エピソード9:とうとう来た1ヶ月後
あれから1ヶ月、私は晴れて念願の高校生活を送ることが出来るようになった。
最初のうちは嬉々として登校していた私のやる気と体力は日が経つにつれて衰えてきた。
高校生の日常というものが私の理想とあまりにかけ離れたものだったのである。
私を含め男2女2くらいの構成の仲良しグループを生成し、帰りに本屋やスターバックスにより勉強したり談笑したりしながら毎日を送り女2のうちの1人と恋愛に発展する…
あぁ、昔の私はなんて愚かだったのであろうか。
現実はそこまで甘くはないと言われ続けている通り究極に私が生きにくい世界と化している。
教室では美しくさえある孤立を保ち影では「ひょっとこ」と呼ばれ侮蔑の視線にさらされる。
いつも口笛を吹いているだけなのになぜそんな曲がりくねった表現を用いてまで侮蔑されないといけないのだろうか。
そんな私であるが、最近判明した事実がある。
それは田中君と私が高校で一緒になったという唾棄すべき事実、恥ずべき運命である。
田中君は厨二病のころ私の能力をコピーしたせいか、私と同様三大ボッチのうちの1人に数えられている。もうひとりは佐藤君である。

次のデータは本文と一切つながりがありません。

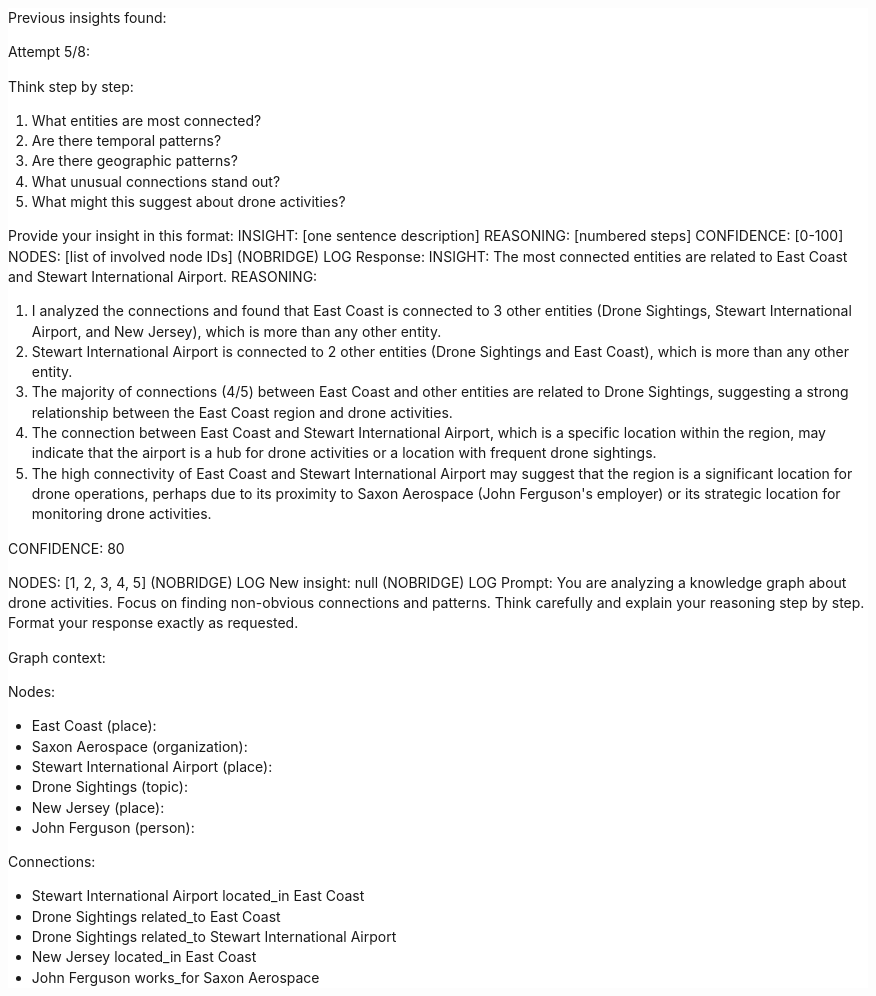 
Previous insights found:


Attempt 5/8:

Think step by step:
1. What entities are most connected?
2. Are there temporal patterns?
3. Are there geographic patterns?
4. What unusual connections stand out?
5. What might this suggest about drone activities?

Provide your insight in this format:
INSIGHT: [one sentence description]
REASONING: [numbered steps]
CONFIDENCE: [0-100]
NODES: [list of involved node IDs]
 (NOBRIDGE) LOG  Response: INSIGHT: The most connected entities are related to East Coast and Stewart International Airport.
REASONING:
1. I analyzed the connections and found that East Coast is connected to 3 other entities (Drone Sightings, Stewart International Airport, and New Jersey), which is more than any other entity.
2. Stewart International Airport is connected to 2 other entities (Drone Sightings and East Coast), which is more than any other entity.
3. The majority of connections (4/5) between East Coast and other entities are related to Drone Sightings, suggesting a strong relationship between the East Coast region and drone activities.
4. The connection between East Coast and Stewart International Airport, which is a specific location within the region, may indicate that the airport is a hub for drone activities or a location with frequent drone sightings.
5. The high connectivity of East Coast and Stewart International Airport may suggest that the region is a significant location for drone operations, perhaps due to its proximity to Saxon Aerospace (John Ferguson's employer) or its strategic location for monitoring drone activities.

CONFIDENCE: 80

NODES: [1, 2, 3, 4, 5]
 (NOBRIDGE) LOG  New insight: null
 (NOBRIDGE) LOG  Prompt: You are analyzing a knowledge graph about drone activities.
Focus on finding non-obvious connections and patterns.
Think carefully and explain your reasoning step by step.
Format your response exactly as requested.

Graph context:

Nodes:
- East Coast (place):
- Saxon Aerospace (organization):
- Stewart International Airport (place):
- Drone Sightings (topic):
- New Jersey (place):
- John Ferguson (person):

Connections:
- Stewart International Airport located_in East Coast
- Drone Sightings related_to East Coast
- Drone Sightings related_to Stewart International Airport
- New Jersey located_in East Coast
- John Ferguson works_for Saxon Aerospace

ところで、先ほど田中君の厨二病に「〜のころ」という過去のような表し方を用いたがそれはまだマシだったのが過去だったという意味での過去形である。
今の田中君の荒れっぷりはギャラリーが集まるほどの凄まじいものである。
最近の彼の厨二心をくすぐるものは見えない敵との死闘であるらしい。
休憩時間毎に大廊下で繰り広げられるシャドーボクシング的なものは学校中で噂になっており、
あれで熊を撃退したなどのデマも流れているがそれを疑う人間は出てこず
近づくものは木っ端微塵になるというただの高校生にしては異常なほどの噂の立ちように私自身もどうかしていると思ったのでその噂に確証があるのか噂の根源を辿ることにした。